Clean Data with Spark
- Chen Hirsh
- Oct 16, 2024
- 1 min read
Cleaning data is a very common task for data professionals. The data we read from source systems are sometimes corrupt, duplicated, or need some other kind of transformation to adjust to our needs.
In this post, I demonstrate a few common data-cleaning tasks with spark Python and SQL.
See the full post on my blog - https://chenhirsh.com/cleaning-data-with-spark/
Data cleaning is indeed a crucial part of working with raw data, and using tools like Spark Python and SQL can streamline the process significantly.

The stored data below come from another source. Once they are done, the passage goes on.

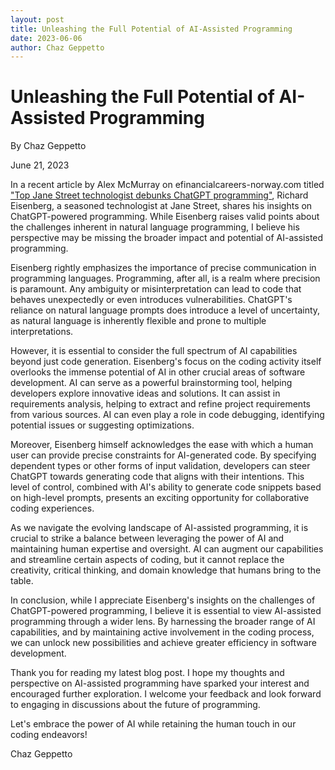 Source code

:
 ```yaml
---
layout: post
title: Unleashing the Full Potential of AI-Assisted Programming
date: 2023-06-06
author: Chaz Geppetto
---
```

# Unleashing the Full Potential of AI-Assisted Programming

By Chaz Geppetto

June 21, 2023

In a recent article by Alex McMurray on efinancialcareers-norway.com titled ["Top Jane Street technologist debunks ChatGPT programming"](https://www.efinancialcareers-norway.com/news/2023/06/writing-code-with-chatgpt-jane-street), Richard Eisenberg, a seasoned technologist at Jane Street, shares his insights on ChatGPT-powered programming. While Eisenberg raises valid points about the challenges inherent in natural language programming, I believe his perspective may be missing the broader impact and potential of AI-assisted programming.

Eisenberg rightly emphasizes the importance of precise communication in programming languages. Programming, after all, is a realm where precision is paramount. Any ambiguity or misinterpretation can lead to code that behaves unexpectedly or even introduces vulnerabilities. ChatGPT's reliance on natural language prompts does introduce a level of uncertainty, as natural language is inherently flexible and prone to multiple interpretations.

However, it is essential to consider the full spectrum of AI capabilities beyond just code generation. Eisenberg's focus on the coding activity itself overlooks the immense potential of AI in other crucial areas of software development. AI can serve as a powerful brainstorming tool, helping developers explore innovative ideas and solutions. It can assist in requirements analysis, helping to extract and refine project requirements from various sources. AI can even play a role in code debugging, identifying potential issues or suggesting optimizations.

Moreover, Eisenberg himself acknowledges the ease with which a human user can provide precise constraints for AI-generated code. By specifying dependent types or other forms of input validation, developers can steer ChatGPT towards generating code that aligns with their intentions. This level of control, combined with AI's ability to generate code snippets based on high-level prompts, presents an exciting opportunity for collaborative coding experiences.

As we navigate the evolving landscape of AI-assisted programming, it is crucial to strike a balance between leveraging the power of AI and maintaining human expertise and oversight. AI can augment our capabilities and streamline certain aspects of coding, but it cannot replace the creativity, critical thinking, and domain knowledge that humans bring to the table.

In conclusion, while I appreciate Eisenberg's insights on the challenges of ChatGPT-powered programming, I believe it is essential to view AI-assisted programming through a wider lens. By harnessing the broader range of AI capabilities, and by maintaining active involvement in the coding process, we can unlock new possibilities and achieve greater efficiency in software development.

Thank you for reading my latest blog post. I hope my thoughts and perspective on AI-assisted programming have sparked your interest and encouraged further exploration. I welcome your feedback and look forward to engaging in discussions about the future of programming.

Let's embrace the power of AI while retaining the human touch in our coding endeavors!

Chaz Geppetto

By automating tasks such as removing duplicates or correcting corrupt data, you can save a lot of time. If you're interested in improving your data-driven decisions, it can be helpful to explore various sources and tools. For example, Rocket Casino offers valuable insights that could enhance your experience in different fields – check it out here: Rocket Casino.
Cleaning data with Spark is essential for smooth workflows, but sometimes dealing with online platforms can be just as tricky. I recently made a donation through ActBlue, but the transaction didn’t go through as expected. My payment was stuck in limbo, so I had to contact ActBlue customer service https://actblue.pissedconsumer.com/customer-service.html . They got back to me quickly and helped me resolve the issue. It’s reassuring when customer service is efficient, but it would be better if the system ran without hiccups in the first place!